▶ WORK REQUEST: Copy out, from the data, each line containing the string "Formula".

▶ RECORD EXCERPTS:
────

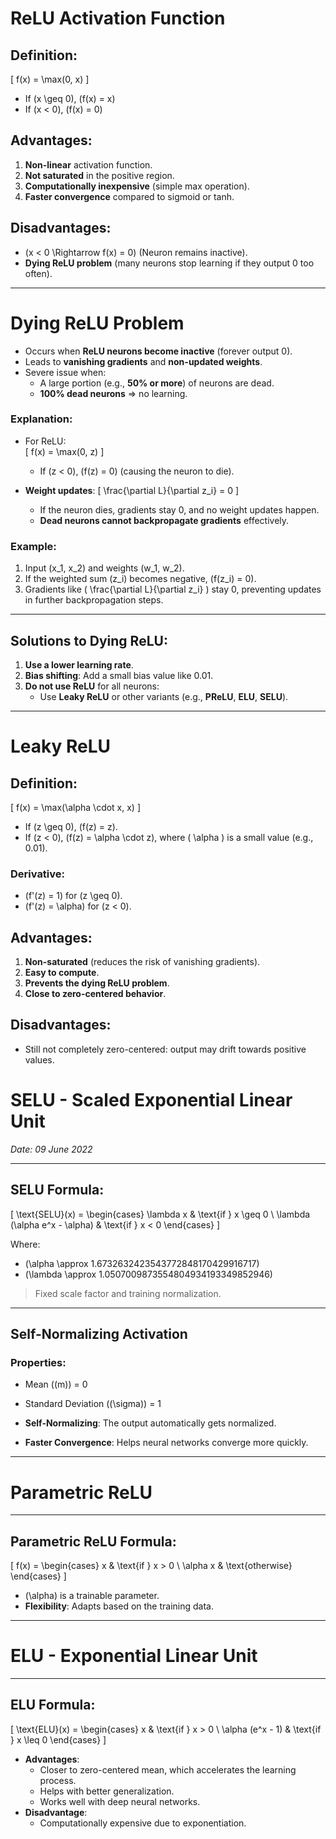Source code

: # ReLU Activation Function

## Definition:

\[
f(x) = \max(0, x)
\]

- If \(x \geq 0\), \(f(x) = x\)
- If \(x < 0\), \(f(x) = 0\)

## Advantages:

1. **Non-linear** activation function.
2. **Not saturated** in the positive region.
3. **Computationally inexpensive** (simple max operation).
4. **Faster convergence** compared to sigmoid or tanh.

## Disadvantages:

- \(x < 0 \Rightarrow f(x) = 0\) (Neuron remains inactive).
- **Dying ReLU problem** (many neurons stop learning if they output 0 too often).

---

# Dying ReLU Problem

- Occurs when **ReLU neurons become inactive** (forever output 0).
- Leads to **vanishing gradients** and **non-updated weights**.
- Severe issue when:
  - A large portion (e.g., **50% or more**) of neurons are dead.
  - **100% dead neurons** => no learning.

### Explanation:

- For ReLU:  
  \[
  f(x) = \max(0, z)
  \]

  - If \(z < 0\), \(f(z) = 0\) (causing the neuron to die).

- **Weight updates**:
  \[
  \frac{\partial L}{\partial z_i} = 0
  \]
  - If the neuron dies, gradients stay 0, and no weight updates happen.
  - **Dead neurons cannot backpropagate gradients** effectively.

### Example:

1. Input \(x_1, x_2\) and weights \(w_1, w_2\).
2. If the weighted sum \(z_i\) becomes negative, \(f(z_i) = 0\).
3. Gradients like \( \frac{\partial L}{\partial z_i} \) stay 0, preventing updates in further backpropagation steps.

---

## Solutions to Dying ReLU:

1. **Use a lower learning rate**.
2. **Bias shifting**: Add a small bias value like 0.01.
3. **Do not use ReLU** for all neurons:
   - Use **Leaky ReLU** or other variants (e.g., **PReLU**, **ELU**, **SELU**).

---

# Leaky ReLU

## Definition:

\[
f(x) = \max(\alpha \cdot x, x)
\]

- If \(z \geq 0\), \(f(z) = z\).
- If \(z < 0\), \(f(z) = \alpha \cdot z\), where \( \alpha \) is a small value (e.g., 0.01).

### Derivative:

- \(f'(z) = 1\) for \(z \geq 0\).
- \(f'(z) = \alpha\) for \(z < 0\).

## Advantages:

1. **Non-saturated** (reduces the risk of vanishing gradients).
2. **Easy to compute**.
3. **Prevents the dying ReLU problem**.
4. **Close to zero-centered behavior**.

## Disadvantages:

- Still not completely zero-centered: output may drift towards positive values.

# SELU - Scaled Exponential Linear Unit

_Date: 09 June 2022_

---

## SELU Formula:

\[
\text{SELU}(x) = \begin{cases}
\lambda x & \text{if } x \geq 0 \\
\lambda (\alpha e^x - \alpha) & \text{if } x < 0
\end{cases}
\]

Where:

- \(\alpha \approx 1.6732632423543772848170429916717\)
- \(\lambda \approx 1.0507009873554804934193349852946\)

> Fixed scale factor and training normalization.

---

## Self-Normalizing Activation

### Properties:

- Mean (\(m\)) = 0
- Standard Deviation (\(\sigma\)) = 1

- **Self-Normalizing**: The output automatically gets normalized.
- **Faster Convergence**: Helps neural networks converge more quickly.

---

# Parametric ReLU

---

## Parametric ReLU Formula:

\[
f(x) = \begin{cases}
x & \text{if } x > 0 \\
\alpha x & \text{otherwise}
\end{cases}
\]

- \(\alpha\) is a trainable parameter.
- **Flexibility**: Adapts based on the training data.

---

# ELU - Exponential Linear Unit

---

## ELU Formula:

\[
\text{ELU}(x) = \begin{cases}
x & \text{if } x > 0 \\
\alpha (e^x - 1) & \text{if } x \leq 0
\end{cases}
\]

- **Advantages**:
  - Closer to zero-centered mean, which accelerates the learning process.
  - Helps with better generalization.
  - Works well with deep neural networks.
- **Disadvantage**:
  - Computationally expensive due to exponentiation.
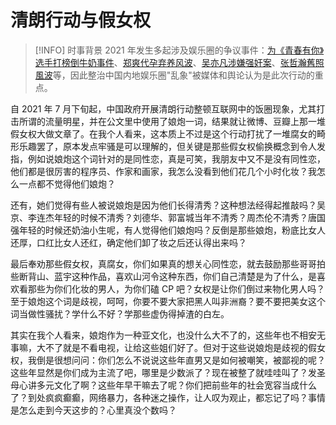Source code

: # 清朗行动与假女权

> [!INFO] 时事背景
>2021 年发生多起涉及娱乐圈的争议事件：[为《青春有你》选手打榜倒牛奶事件](https://zh.wikipedia.org/wiki/%E9%9D%92%E6%98%A5%E6%9C%89%E4%BD%A0_(%E7%AC%AC%E4%B8%89%E5%AD%A3)#%E7%9B%B8%E5%85%B3%E4%BA%8B%E4%BB%B6 "青春有你 (第三季)")、[郑爽代孕弃养风波](https://zh.wikipedia.org/wiki/%E9%83%91%E7%88%BD%E4%BB%A3%E5%AD%95%E5%BC%83%E5%85%BB%E9%A3%8E%E6%B3%A2 "郑爽代孕弃养风波")、[吴亦凡涉嫌强奸案](https://zh.wikipedia.org/wiki/%E5%90%B3%E4%BA%A6%E5%87%A1%E6%B6%89%E5%AB%8C%E5%BC%B7%E5%A7%A6%E6%A1%88 "吳亦凡涉嫌強姦案")、[张哲瀚舊照風波](https://zh.wikipedia.org/wiki/%E5%BC%B5%E5%93%B2%E7%80%9A#%E7%9B%B8%E9%97%9C%E4%BA%8B%E4%BB%B6 "張哲瀚")等，因此整治中国内地娱乐圈"乱象"被媒体和舆论认为是此次行动的重点。

自 2021 年 7 月下旬起，中国政府开展清朗行动整顿互联网中的饭圈现象，尤其打击所谓的流量明星，并在公文里中使用了娘炮一词，结果就让微博、豆瓣上那一堆假女权大做文章了。在我个人看来，这本质上不过是这个行动打扰了一堆腐女的畸形乐趣罢了，原本发点牢骚是可以理解的，但关键是那些假女权偷换概念到令人发指，例如说娘炮这个词针对的是同性恋，真是可笑，我朋友中又不是没有同性恋，他们都是很厉害的程序员、作家和画家，我怎么没看到他们花几个小时化妆？我怎么一点都不觉得他们娘炮？

还有，她们觉得有些人被说娘炮是因为他们长得清秀？这种想法经得起推敲吗？吴京、李连杰年轻的时候不清秀？刘德华、郭富城当年不清秀？周杰伦不清秀？唐国强年轻的时候还奶油小生呢，有人觉得他们娘炮吗？反倒是那些娘炮，粉底比女人还厚，口红比女人还红，确定他们卸了妆之后还认得出来吗？

最后奉劝那些假女权，真腐女，你们如果真的想关心同性恋，就去鼓励那些哥哥拍些断背山、蓝宇这种作品，喜欢山河令这种东西，你们自己清楚是为了什么，是喜欢看那些为你们化妆的男人，为你们磕 CP 吧？女权是让你们倒过来物化男人吗？至于娘炮这个词是歧视，呵呵，你要不要大家把黑人叫非洲裔？要不要把美女这个词当做性骚扰？学什么不好？学那些虚伪得掉渣的白左。

其实在我个人看来，娘炮作为一种亚文化，也没什么大不了的，这些年也不相安无事嘛，大不了就是不看电视，让给这些姐们好了。但对于这些说娘炮是歧视的假女权，我倒是很想问问：你们怎么不说说这些年直男又是如何被嘲笑，被鄙视的呢？ 这些年显然是你们成为主流了吧，哪里是少数派了？现在被整了就哇哇叫了？发圣母心讲多元文化了啊？这些年早干嘛去了呢？你们把前些年的社会宽容当成什么了？到处疯疯癫癫，网络暴力，各种迷之操作，让人叹为观止，都忘记了吗？事情是怎么走到今天这步的？心里真没个数吗？
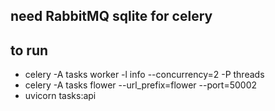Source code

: ## need RabbitMQ sqlite for celery

## to run
- celery -A tasks worker -l info --concurrency=2 -P threads
- celery -A tasks flower --url_prefix=flower --port=50002
- uvicorn tasks:api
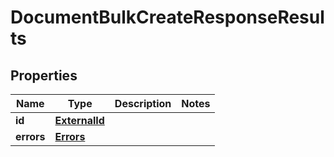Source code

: # DocumentBulkCreateResponseResults

## Properties
Name | Type | Description | Notes
------------ | ------------- | ------------- | -------------
**id** | [**ExternalId**](ExternalId.md) |  | 
**errors** | [**Errors**](git/workplace-search-kotlin/docs/Errors.md) |  | 

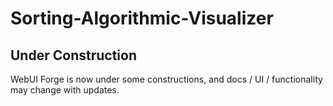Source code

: # Sorting-Algorithmic-Visualizer

## Under Construction
WebUI Forge is now under some constructions, and docs / UI / functionality may change with updates.
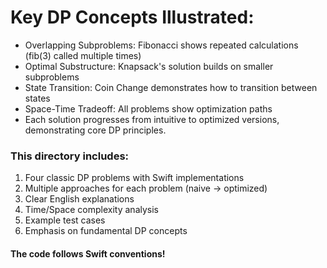 # Key DP Concepts Illustrated:
- Overlapping Subproblems: Fibonacci shows repeated calculations (fib(3) called multiple times)
- Optimal Substructure: Knapsack's solution builds on smaller subproblems
- State Transition: Coin Change demonstrates how to transition between states
- Space-Time Tradeoff: All problems show optimization paths
- Each solution progresses from intuitive to optimized versions, demonstrating core DP principles.


### This directory includes:
1. Four classic DP problems with Swift implementations
2. Multiple approaches for each problem (naive → optimized)
3. Clear English explanations
4. Time/Space complexity analysis
5. Example test cases
6. Emphasis on fundamental DP concepts

#### The code follows Swift conventions!
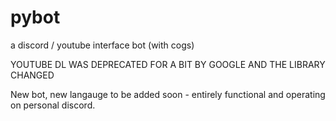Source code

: # pybot
a discord / youtube interface bot (with cogs)

YOUTUBE DL WAS DEPRECATED FOR A BIT BY GOOGLE AND THE LIBRARY CHANGED

New bot, new langauge to be added soon - entirely functional and operating on personal discord.
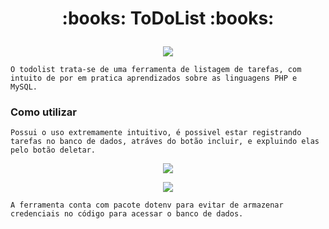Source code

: <h1><p align="center">
:books: ToDoList :books:
</p></h1>
    
<p align="center"><img src ="https://user-images.githubusercontent.com/83819706/171763352-10966167-47ee-4850-8348-00ce75a4589e.png"/>
</p>
    
    O todolist trata-se de uma ferramenta de listagem de tarefas, com intuito de por em pratica aprendizados sobre as linguagens PHP e 
    MySQL.
   
<h3>Como utilizar</h3>

    Possui o uso extremamente intuitivo, é possivel estar registrando tarefas no banco de dados, atráves do botão incluir, e expluindo elas 
    pelo botão deletar.
    
<p align="center"><img src ="https://user-images.githubusercontent.com/83819706/171763343-4de8e447-c879-48c4-a102-39ce67affd74.png"/>
</p>
<p align="center"><img src ="https://user-images.githubusercontent.com/83819706/171763349-cf5aa4b5-51d7-4413-9542-bb80d71c7425.png"/>
</p>
    
    A ferramenta conta com pacote dotenv para evitar de armazenar credenciais no código para acessar o banco de dados.

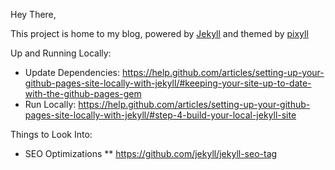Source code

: Hey There,

This project is home to my blog, powered by [Jekyll](https://jekyllrb.com/) and themed by [pixyll](http://www.pixyll.com)

Up and Running Locally:
* Update Dependencies: https://help.github.com/articles/setting-up-your-github-pages-site-locally-with-jekyll/#keeping-your-site-up-to-date-with-the-github-pages-gem
* Run Locally: https://help.github.com/articles/setting-up-your-github-pages-site-locally-with-jekyll/#step-4-build-your-local-jekyll-site

Things to Look Into:
* SEO Optimizations
** https://github.com/jekyll/jekyll-seo-tag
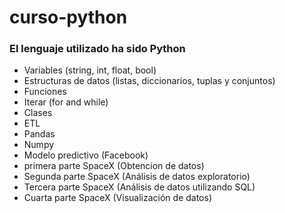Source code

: # **curso-python**

### **El lenguaje utilizado ha sido Python**

- Variables (string, int, float, bool)
- Estructuras de datos (listas, diccionarios, tuplas y conjuntos)
- Funciones 
- Iterar (for and while)
- Clases
- ETL
- Pandas
- Numpy
- Modelo predictivo (Facebook)
- primera parte SpaceX (Obtencion de datos)
- Segunda parte SpaceX (Análisis de datos exploratorio)
- Tercera parte SpaceX (Análisis de datos utilizando SQL)
- Cuarta parte SpaceX (Visualización de datos)

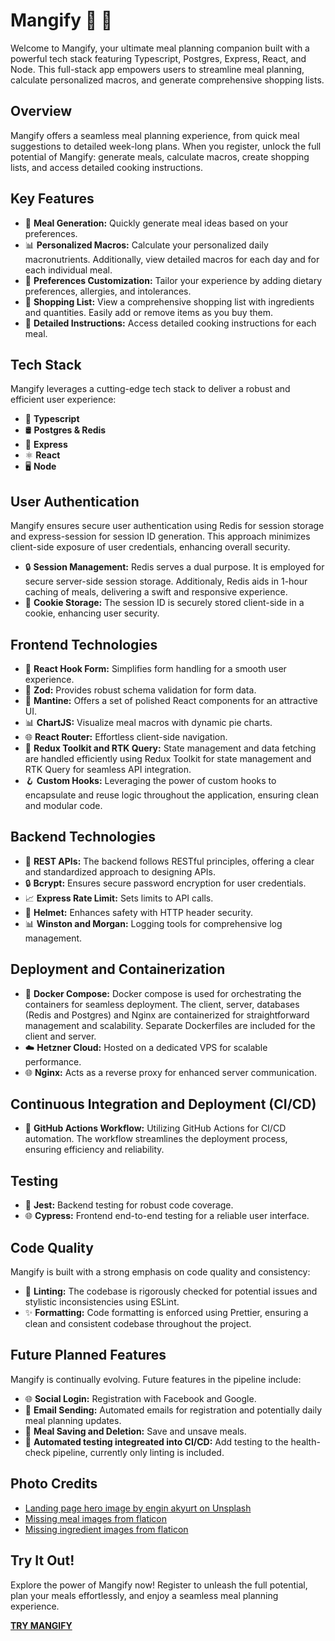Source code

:# Mangify 🥗 🚀

Welcome to Mangify, your ultimate meal planning companion built with a powerful tech stack featuring Typescript, Postgres, Express, React, and Node. This full-stack app empowers users to streamline meal planning, calculate personalized macros, and generate comprehensive shopping lists.

## Overview

Mangify offers a seamless meal planning experience, from quick meal suggestions to detailed week-long plans. When you register, unlock the full potential of Mangify: generate meals, calculate macros, create shopping lists, and access detailed cooking instructions.

## Key Features

- 🍲 **Meal Generation:** Quickly generate meal ideas based on your preferences. 
- 📊 **Personalized Macros:** Calculate your personalized daily macronutrients. Additionally, view detailed macros for each day and for each individual meal.
- 🌿 **Preferences Customization:** Tailor your experience by adding dietary preferences, allergies, and intolerances.
- 📝 **Shopping List:** View a comprehensive shopping list with ingredients and quantities. Easily add or remove items as you buy them.
- 📖 **Detailed Instructions:** Access detailed cooking instructions for each meal.

## Tech Stack

Mangify leverages a cutting-edge tech stack to deliver a robust and efficient user experience:

- 📜 **Typescript**
- 🛢️ **Postgres & Redis** 
- 📡 **Express**
- ⚛️ **React**
- 🖥️ **Node** 

## User Authentication

Mangify ensures secure user authentication using Redis for session storage and express-session for session ID generation. This approach minimizes client-side exposure of user credentials, enhancing overall security.

- 🔒 **Session Management:** Redis serves a dual purpose. It is employed for secure server-side session storage. Additionaly, Redis aids in 1-hour caching of meals, delivering a swift and responsive experience.
- 🍪 **Cookie Storage:** The session ID is securely stored client-side in a cookie, enhancing user security. 

## Frontend Technologies

- 🎣 **React Hook Form:** Simplifies form handling for a smooth user experience.
- 🔐 **Zod:** Provides robust schema validation for form data.
- 🎨 **Mantine:** Offers a set of polished React components for an attractive UI.
- 📊 **ChartJS:** Visualize meal macros with dynamic pie charts.
- 🌐 **React Router:** Effortless client-side navigation.
- 🚀 **Redux Toolkit and RTK Query:** State management and data fetching are handled efficiently using Redux Toolkit for state management and RTK Query for seamless API integration.
- 🪝 **Custom Hooks:** Leveraging the power of custom hooks to encapsulate and reuse logic throughout the application, ensuring clean and modular code.

## Backend Technologies

- 🔄 **REST APIs:** The backend follows RESTful principles, offering a clear and standardized approach to designing APIs.
- 🔒 **Bcrypt:** Ensures secure password encryption for user credentials.
- 📈 **Express Rate Limit:** Sets limits to API calls. 
- 🧹 **Helmet:** Enhances safety with HTTP header security.
- 📊 **Winston and Morgan:** Logging tools for comprehensive log management.
  
## Deployment and Containerization

- 🐳 **Docker Compose:** Docker compose is used for orchestrating the containers for seamless deployment. The client, server, databases (Redis and Postgres) and Nginx are containerized for straightforward management and scalability. Separate Dockerfiles are included for the client and server.
- ☁️ **Hetzner Cloud:** Hosted on a dedicated VPS for scalable performance.
- 🌐 **Nginx:** Acts as a reverse proxy for enhanced server communication.

## Continuous Integration and Deployment (CI/CD)
- 🤖 **GitHub Actions Workflow:** Utilizing GitHub Actions for CI/CD automation. The workflow streamlines the deployment process, ensuring efficiency and reliability.
  
## Testing

- 🧪 **Jest:** Backend testing for robust code coverage.
- 🌐 **Cypress:** Frontend end-to-end testing for a reliable user interface.

## Code Quality

Mangify is built with a strong emphasis on code quality and consistency:

- 🚨 **Linting:** The codebase is rigorously checked for potential issues and stylistic inconsistencies using ESLint.
- ✨ **Formatting:** Code formatting is enforced using Prettier, ensuring a clean and consistent codebase throughout the project.

## Future Planned Features

Mangify is continually evolving. Future features in the pipeline include:

- 🌐 **Social Login:** Registration with Facebook and Google.
- 📧 **Email Sending:** Automated emails for registration and potentially daily meal planning updates.
- 💾 **Meal Saving and Deletion:** Save and unsave meals.
- 🤖 **Automated testing integreated into CI/CD:** Add testing to the health-check pipeline, currently only linting is included. 
  
## Photo Credits

- [Landing page hero image by engin akyurt on Unsplash](https://unsplash.com/photos/red-green-and-yellow-chili-peppers-and-green-chili-peppers-Y5n8mCpvlZU)
- [Missing meal images from flaticon](https://www.flaticon.com/free-icons/plate)
- [Missing ingredient images from flaticon](https://www.flaticon.com/free-icons/harvest)

## Try It Out!

Explore the power of Mangify now! Register to unleash the full potential, plan your meals effortlessly, and enjoy a seamless meal planning experience.

[**TRY MANGIFY**](https://www.mangify.org)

────

▶ EXPECTED ANSWER:
## SELU Formula:
## Parametric ReLU Formula:
## ELU Formula:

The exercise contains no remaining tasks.